Collection entries
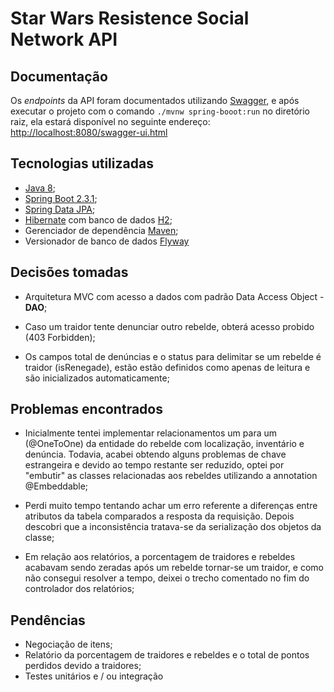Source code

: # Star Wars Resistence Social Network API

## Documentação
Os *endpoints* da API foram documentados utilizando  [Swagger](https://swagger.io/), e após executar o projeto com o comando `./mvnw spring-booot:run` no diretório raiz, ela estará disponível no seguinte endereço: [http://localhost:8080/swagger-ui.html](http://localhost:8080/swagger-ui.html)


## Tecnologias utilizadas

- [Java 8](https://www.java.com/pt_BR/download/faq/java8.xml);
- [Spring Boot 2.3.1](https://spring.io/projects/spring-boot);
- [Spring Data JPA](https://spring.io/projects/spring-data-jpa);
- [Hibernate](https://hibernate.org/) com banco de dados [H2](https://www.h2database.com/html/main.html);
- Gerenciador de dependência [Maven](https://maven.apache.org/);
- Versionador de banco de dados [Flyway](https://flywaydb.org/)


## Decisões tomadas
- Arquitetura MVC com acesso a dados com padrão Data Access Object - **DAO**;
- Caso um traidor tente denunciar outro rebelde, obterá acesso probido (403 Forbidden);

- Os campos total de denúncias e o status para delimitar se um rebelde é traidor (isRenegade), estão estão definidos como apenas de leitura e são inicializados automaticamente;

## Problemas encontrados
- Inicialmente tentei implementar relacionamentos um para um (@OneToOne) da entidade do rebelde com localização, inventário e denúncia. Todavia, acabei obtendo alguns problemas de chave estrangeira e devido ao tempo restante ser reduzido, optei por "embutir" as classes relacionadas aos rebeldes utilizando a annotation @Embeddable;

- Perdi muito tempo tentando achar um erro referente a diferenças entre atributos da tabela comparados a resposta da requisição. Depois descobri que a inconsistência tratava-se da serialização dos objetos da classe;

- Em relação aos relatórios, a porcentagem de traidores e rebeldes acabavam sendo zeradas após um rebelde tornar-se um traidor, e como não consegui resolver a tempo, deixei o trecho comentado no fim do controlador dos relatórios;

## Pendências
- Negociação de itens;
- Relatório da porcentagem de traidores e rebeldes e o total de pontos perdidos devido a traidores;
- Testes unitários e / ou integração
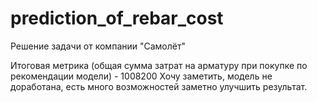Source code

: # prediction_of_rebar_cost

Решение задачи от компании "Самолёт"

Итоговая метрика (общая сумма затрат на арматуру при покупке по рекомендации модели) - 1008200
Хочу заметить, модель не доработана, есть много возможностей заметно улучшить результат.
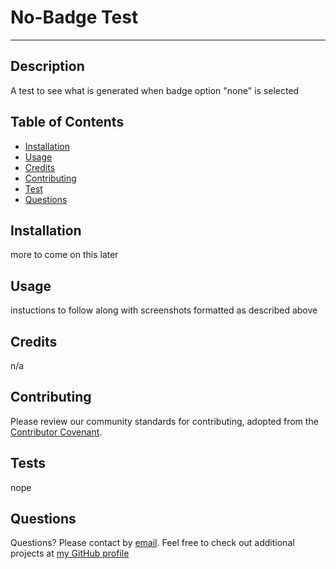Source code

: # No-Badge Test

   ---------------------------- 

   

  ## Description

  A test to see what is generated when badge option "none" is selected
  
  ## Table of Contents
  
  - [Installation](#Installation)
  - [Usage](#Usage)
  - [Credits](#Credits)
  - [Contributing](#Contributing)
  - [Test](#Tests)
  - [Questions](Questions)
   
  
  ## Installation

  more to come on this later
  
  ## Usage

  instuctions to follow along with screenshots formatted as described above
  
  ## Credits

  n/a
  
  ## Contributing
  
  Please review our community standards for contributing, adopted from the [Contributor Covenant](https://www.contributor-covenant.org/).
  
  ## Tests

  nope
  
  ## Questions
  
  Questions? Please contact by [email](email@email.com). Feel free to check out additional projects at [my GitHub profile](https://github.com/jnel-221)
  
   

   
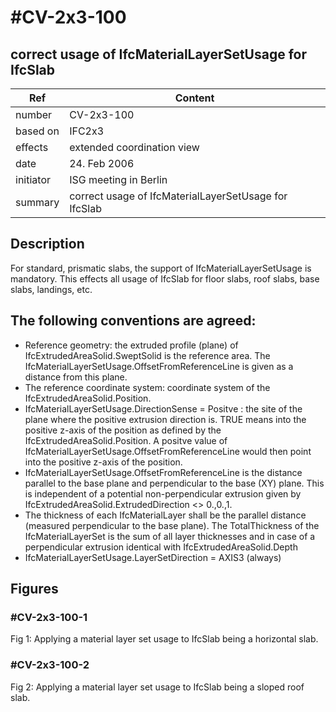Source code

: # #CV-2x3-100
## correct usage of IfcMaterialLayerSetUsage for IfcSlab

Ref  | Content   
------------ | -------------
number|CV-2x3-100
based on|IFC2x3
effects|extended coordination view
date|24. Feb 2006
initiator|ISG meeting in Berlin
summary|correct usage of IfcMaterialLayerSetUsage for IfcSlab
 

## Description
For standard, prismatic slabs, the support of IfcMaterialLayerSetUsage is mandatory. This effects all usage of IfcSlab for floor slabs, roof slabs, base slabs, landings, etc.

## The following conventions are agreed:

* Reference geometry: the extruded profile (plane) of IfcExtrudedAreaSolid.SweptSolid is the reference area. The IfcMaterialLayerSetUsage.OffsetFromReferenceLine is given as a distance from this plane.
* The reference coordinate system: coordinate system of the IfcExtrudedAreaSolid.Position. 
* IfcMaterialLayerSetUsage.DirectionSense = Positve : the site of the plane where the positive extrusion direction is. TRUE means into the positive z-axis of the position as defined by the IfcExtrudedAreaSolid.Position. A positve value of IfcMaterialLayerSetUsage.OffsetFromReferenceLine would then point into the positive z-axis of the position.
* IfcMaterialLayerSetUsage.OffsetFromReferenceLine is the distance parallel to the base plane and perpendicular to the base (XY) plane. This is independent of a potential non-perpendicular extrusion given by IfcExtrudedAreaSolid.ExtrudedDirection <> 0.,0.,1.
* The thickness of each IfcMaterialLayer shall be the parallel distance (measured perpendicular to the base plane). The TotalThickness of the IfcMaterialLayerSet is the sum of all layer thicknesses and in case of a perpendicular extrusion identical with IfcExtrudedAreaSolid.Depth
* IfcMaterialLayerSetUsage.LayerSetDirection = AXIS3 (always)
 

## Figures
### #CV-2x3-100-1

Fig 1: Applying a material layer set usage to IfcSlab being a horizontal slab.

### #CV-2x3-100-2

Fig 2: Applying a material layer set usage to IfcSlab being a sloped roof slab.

* What you have to do: When you transcribe the entries above, begin at their first line, end with the line containing "- [Spring Data", and copy each line exactly without any picture.

* Answer for this exercise:
Source code

: # Star Wars Resistence Social Network API

## Documentação
Os *endpoints* da API foram documentados utilizando  [Swagger](https://swagger.io/), e após executar o projeto com o comando `./mvnw spring-booot:run` no diretório raiz, ela estará disponível no seguinte endereço: [http://localhost:8080/swagger-ui.html](http://localhost:8080/swagger-ui.html)


## Tecnologias utilizadas

- [Java 8](https://www.java.com/pt_BR/download/faq/java8.xml);
- [Spring Boot 2.3.1](https://spring.io/projects/spring-boot);
- [Spring Data JPA](https://spring.io/projects/spring-data-jpa);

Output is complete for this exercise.